__Study material__
_ _ _ _ _

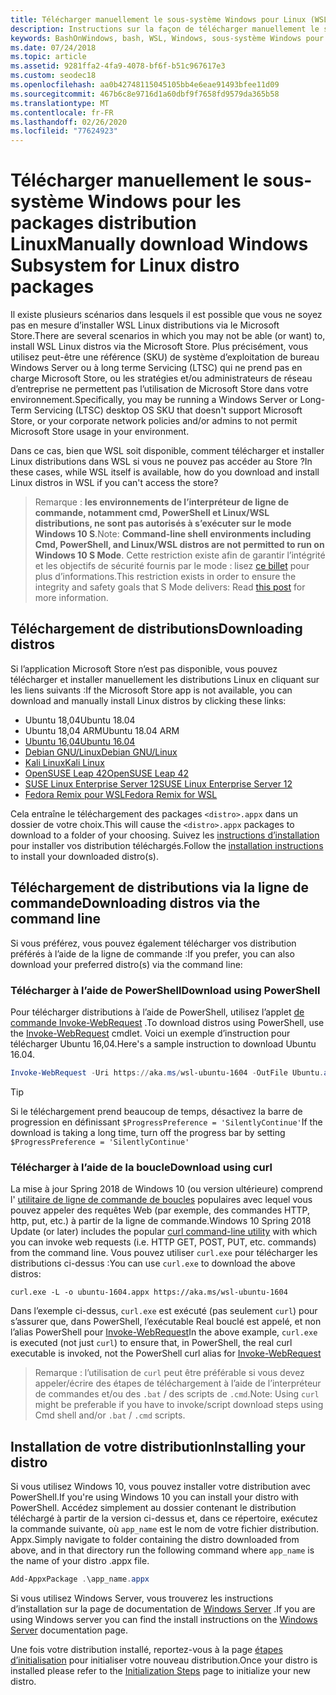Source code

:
 ```yaml
---
title: Télécharger manuellement le sous-système Windows pour Linux (WSL) distributions
description: Instructions sur la façon de télécharger manuellement le sous-système Windows pour les distributions Linux.
keywords: BashOnWindows, bash, WSL, Windows, sous-système Windows pour Linux, WSL, sous-système Windows, distribution, Ubuntu, openSUSE, SLES, Debian, Kali
ms.date: 07/24/2018
ms.topic: article
ms.assetid: 9281ffa2-4fa9-4078-bf6f-b51c967617e3
ms.custom: seodec18
ms.openlocfilehash: aa0b42748115045105bb4e6eae91493bfee11d09
ms.sourcegitcommit: 467b6c8e9716d1a60dbf9f7658fd9579da365b58
ms.translationtype: MT
ms.contentlocale: fr-FR
ms.lasthandoff: 02/26/2020
ms.locfileid: "77624923"
---
```

# <a name="manually-download-windows-subsystem-for-linux-distro-packages"></a><span data-ttu-id="6aac7-104">Télécharger manuellement le sous-système Windows pour les packages distribution Linux</span><span class="sxs-lookup"><span data-stu-id="6aac7-104">Manually download Windows Subsystem for Linux distro packages</span></span>

<span data-ttu-id="6aac7-105">Il existe plusieurs scénarios dans lesquels il est possible que vous ne soyez pas en mesure d’installer WSL Linux distributions via le Microsoft Store.</span><span class="sxs-lookup"><span data-stu-id="6aac7-105">There are several scenarios in which you may not be able (or want) to, install WSL Linux distros via the Microsoft Store.</span></span> <span data-ttu-id="6aac7-106">Plus précisément, vous utilisez peut-être une référence (SKU) de système d’exploitation de bureau Windows Server ou à long terme Servicing (LTSC) qui ne prend pas en charge Microsoft Store, ou les stratégies et/ou administrateurs de réseau d’entreprise ne permettent pas l’utilisation de Microsoft Store dans votre environnement.</span><span class="sxs-lookup"><span data-stu-id="6aac7-106">Specifically, you may be running a Windows Server or Long-Term Servicing (LTSC) desktop OS SKU that doesn't support Microsoft Store, or your corporate network policies and/or admins to not permit Microsoft Store usage in your environment.</span></span>

<span data-ttu-id="6aac7-107">Dans ce cas, bien que WSL soit disponible, comment télécharger et installer Linux distributions dans WSL si vous ne pouvez pas accéder au Store ?</span><span class="sxs-lookup"><span data-stu-id="6aac7-107">In these cases, while WSL itself is available, how do you download and install Linux distros in WSL if you can't access the store?</span></span>

> <span data-ttu-id="6aac7-108">Remarque : **les environnements de l’interpréteur de ligne de commande, notamment cmd, PowerShell et Linux/WSL distributions, ne sont pas autorisés à s’exécuter sur le mode Windows 10 S**.</span><span class="sxs-lookup"><span data-stu-id="6aac7-108">Note: **Command-line shell environments including Cmd, PowerShell, and Linux/WSL distros are not permitted to run on Windows 10 S Mode**.</span></span> <span data-ttu-id="6aac7-109">Cette restriction existe afin de garantir l’intégrité et les objectifs de sécurité fournis par le mode : lisez [ce billet](https://blogs.msdn.microsoft.com/commandline/2017/05/18/will-linux-distros-run-on-windows-10-s/) pour plus d’informations.</span><span class="sxs-lookup"><span data-stu-id="6aac7-109">This restriction exists in order to ensure the integrity and safety goals that S Mode delivers: Read [this post](https://blogs.msdn.microsoft.com/commandline/2017/05/18/will-linux-distros-run-on-windows-10-s/) for more information.</span></span>

## <a name="downloading-distros"></a><span data-ttu-id="6aac7-110">Téléchargement de distributions</span><span class="sxs-lookup"><span data-stu-id="6aac7-110">Downloading distros</span></span>

<span data-ttu-id="6aac7-111">Si l’application Microsoft Store n’est pas disponible, vous pouvez télécharger et installer manuellement les distributions Linux en cliquant sur les liens suivants :</span><span class="sxs-lookup"><span data-stu-id="6aac7-111">If the Microsoft Store app is not available, you can download and manually install Linux distros by clicking these links:</span></span>
<!-- * [Ubuntu 18.04](https://aka.ms/wsl-ubuntu-1804)
* [Ubuntu 18.04 ARM](https://aka.ms/wsl-ubuntu-1804-arm) -->
* <span data-ttu-id="6aac7-112">Ubuntu 18,04</span><span class="sxs-lookup"><span data-stu-id="6aac7-112">Ubuntu 18.04</span></span>
* <span data-ttu-id="6aac7-113">Ubuntu 18,04 ARM</span><span class="sxs-lookup"><span data-stu-id="6aac7-113">Ubuntu 18.04 ARM</span></span>
* [<span data-ttu-id="6aac7-114">Ubuntu 16,04</span><span class="sxs-lookup"><span data-stu-id="6aac7-114">Ubuntu 16.04</span></span>](https://aka.ms/wsl-ubuntu-1604)
* [<span data-ttu-id="6aac7-115">Debian GNU/Linux</span><span class="sxs-lookup"><span data-stu-id="6aac7-115">Debian GNU/Linux</span></span>](https://aka.ms/wsl-debian-gnulinux)
* [<span data-ttu-id="6aac7-116">Kali Linux</span><span class="sxs-lookup"><span data-stu-id="6aac7-116">Kali Linux</span></span>](https://aka.ms/wsl-kali-linux-new)
* [<span data-ttu-id="6aac7-117">OpenSUSE Leap 42</span><span class="sxs-lookup"><span data-stu-id="6aac7-117">OpenSUSE Leap 42</span></span>](https://aka.ms/wsl-opensuse-42)
* [<span data-ttu-id="6aac7-118">SUSE Linux Enterprise Server 12</span><span class="sxs-lookup"><span data-stu-id="6aac7-118">SUSE Linux Enterprise Server 12</span></span>](https://aka.ms/wsl-sles-12)
* [<span data-ttu-id="6aac7-119">Fedora Remix pour WSL</span><span class="sxs-lookup"><span data-stu-id="6aac7-119">Fedora Remix for WSL</span></span>](https://github.com/WhitewaterFoundry/WSLFedoraRemix/releases/)

<span data-ttu-id="6aac7-120">Cela entraîne le téléchargement des packages `<distro>.appx` dans un dossier de votre choix.</span><span class="sxs-lookup"><span data-stu-id="6aac7-120">This will cause the `<distro>.appx` packages to download to a folder of your choosing.</span></span> <span data-ttu-id="6aac7-121">Suivez les [instructions d’installation](#installing-your-distro) pour installer vos distribution téléchargés.</span><span class="sxs-lookup"><span data-stu-id="6aac7-121">Follow the [installation instructions](#installing-your-distro) to install your downloaded distro(s).</span></span>

## <a name="downloading-distros-via-the-command-line"></a><span data-ttu-id="6aac7-122">Téléchargement de distributions via la ligne de commande</span><span class="sxs-lookup"><span data-stu-id="6aac7-122">Downloading distros via the command line</span></span>
<span data-ttu-id="6aac7-123">Si vous préférez, vous pouvez également télécharger vos distribution préférés à l’aide de la ligne de commande :</span><span class="sxs-lookup"><span data-stu-id="6aac7-123">If you prefer, you can also download your preferred distro(s) via the command line:</span></span>

 ### <a name="download-using-powershell"></a><span data-ttu-id="6aac7-124">Télécharger à l’aide de PowerShell</span><span class="sxs-lookup"><span data-stu-id="6aac7-124">Download using PowerShell</span></span>
 <span data-ttu-id="6aac7-125">Pour télécharger distributions à l’aide de PowerShell, utilisez l’applet [de commande Invoke-WebRequest](https://msdn.microsoft.com/powershell/reference/5.1/microsoft.powershell.utility/invoke-webrequest) .</span><span class="sxs-lookup"><span data-stu-id="6aac7-125">To download distros using PowerShell, use the [Invoke-WebRequest](https://msdn.microsoft.com/powershell/reference/5.1/microsoft.powershell.utility/invoke-webrequest) cmdlet.</span></span> <span data-ttu-id="6aac7-126">Voici un exemple d’instruction pour télécharger Ubuntu 16,04.</span><span class="sxs-lookup"><span data-stu-id="6aac7-126">Here's a sample instruction to download Ubuntu 16.04.</span></span>

```powershell
Invoke-WebRequest -Uri https://aka.ms/wsl-ubuntu-1604 -OutFile Ubuntu.appx -UseBasicParsing
```

> [!TIP]
> <span data-ttu-id="6aac7-127">Si le téléchargement prend beaucoup de temps, désactivez la barre de progression en définissant `$ProgressPreference = 'SilentlyContinue'`</span><span class="sxs-lookup"><span data-stu-id="6aac7-127">If the download is taking a long time, turn off the progress bar by setting `$ProgressPreference = 'SilentlyContinue'`</span></span>

### <a name="download-using-curl"></a><span data-ttu-id="6aac7-128">Télécharger à l’aide de la boucle</span><span class="sxs-lookup"><span data-stu-id="6aac7-128">Download using curl</span></span>
<span data-ttu-id="6aac7-129">La mise à jour Spring 2018 de Windows 10 (ou version ultérieure) comprend l' [utilitaire de ligne de commande de boucles](https://curl.haxx.se/) populaires avec lequel vous pouvez appeler des requêtes Web (par exemple, des commandes HTTP, http, put, etc.) à partir de la ligne de commande.</span><span class="sxs-lookup"><span data-stu-id="6aac7-129">Windows 10 Spring 2018 Update (or later) includes the popular [curl command-line utility](https://curl.haxx.se/) with which you can invoke web requests (i.e. HTTP GET, POST, PUT, etc. commands) from the command line.</span></span> <span data-ttu-id="6aac7-130">Vous pouvez utiliser `curl.exe` pour télécharger les distributions ci-dessus :</span><span class="sxs-lookup"><span data-stu-id="6aac7-130">You can use `curl.exe` to download the above distros:</span></span>

```console
curl.exe -L -o ubuntu-1604.appx https://aka.ms/wsl-ubuntu-1604
```

<span data-ttu-id="6aac7-131">Dans l’exemple ci-dessus, `curl.exe` est exécuté (pas seulement `curl`) pour s’assurer que, dans PowerShell, l’exécutable Real bouclé est appelé, et non l’alias PowerShell pour [Invoke-WebRequest](https://docs.microsoft.com/en-us/powershell/module/microsoft.powershell.utility/invoke-webrequest?view=powershell-6)</span><span class="sxs-lookup"><span data-stu-id="6aac7-131">In the above example, `curl.exe` is executed (not just `curl`) to ensure that, in PowerShell, the real curl executable is invoked, not the PowerShell curl alias for [Invoke-WebRequest](https://docs.microsoft.com/en-us/powershell/module/microsoft.powershell.utility/invoke-webrequest?view=powershell-6)</span></span>

> <span data-ttu-id="6aac7-132">Remarque : l’utilisation de `curl` peut être préférable si vous devez appeler/écrire des étapes de téléchargement à l’aide de l’interpréteur de commandes et/ou des `.bat` / des scripts de `.cmd`.</span><span class="sxs-lookup"><span data-stu-id="6aac7-132">Note: Using `curl` might be preferable if you have to invoke/script download steps using Cmd shell and/or `.bat` / `.cmd` scripts.</span></span>

## <a name="installing-your-distro"></a><span data-ttu-id="6aac7-133">Installation de votre distribution</span><span class="sxs-lookup"><span data-stu-id="6aac7-133">Installing your distro</span></span>
<span data-ttu-id="6aac7-134">Si vous utilisez Windows 10, vous pouvez installer votre distribution avec PowerShell.</span><span class="sxs-lookup"><span data-stu-id="6aac7-134">If you're using Windows 10 you can install your distro with PowerShell.</span></span> <span data-ttu-id="6aac7-135">Accédez simplement au dossier contenant le distribution téléchargé à partir de la version ci-dessus et, dans ce répertoire, exécutez la commande suivante, où `app_name` est le nom de votre fichier distribution. Appx.</span><span class="sxs-lookup"><span data-stu-id="6aac7-135">Simply navigate to folder containing the distro downloaded from above, and in that directory run the following command where `app_name` is the name of your distro .appx file.</span></span>  
```Powershell
Add-AppxPackage .\app_name.appx
```

<span data-ttu-id="6aac7-136">Si vous utilisez Windows Server, vous trouverez les instructions d’installation sur la page de documentation de [Windows Server](install-on-server.md) .</span><span class="sxs-lookup"><span data-stu-id="6aac7-136">If you are using Windows server you can find the install instructions on the [Windows Server](install-on-server.md) documentation page.</span></span>

<span data-ttu-id="6aac7-137">Une fois votre distribution installé, reportez-vous à la page [étapes d’initialisation](initialize-distro.md) pour initialiser votre nouveau distribution.</span><span class="sxs-lookup"><span data-stu-id="6aac7-137">Once your distro is installed please refer to the [Initialization Steps](initialize-distro.md) page to initialize your new distro.</span></span>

_ _ _ _ _

__Exercise prompt__
Each line of the material with the word "Debian" in it should be listed.

__Solution for this exercise__
keywords: BashOnWindows, bash, WSL, Windows, sous-système Windows pour Linux, WSL, sous-système Windows, distribution, Ubuntu, openSUSE, SLES, Debian, Kali
* [<span data-ttu-id="6aac7-115">Debian GNU/Linux</span><span class="sxs-lookup"><span data-stu-id="6aac7-115">Debian GNU/Linux</span></span>](https://aka.ms/wsl-debian-gnulinux)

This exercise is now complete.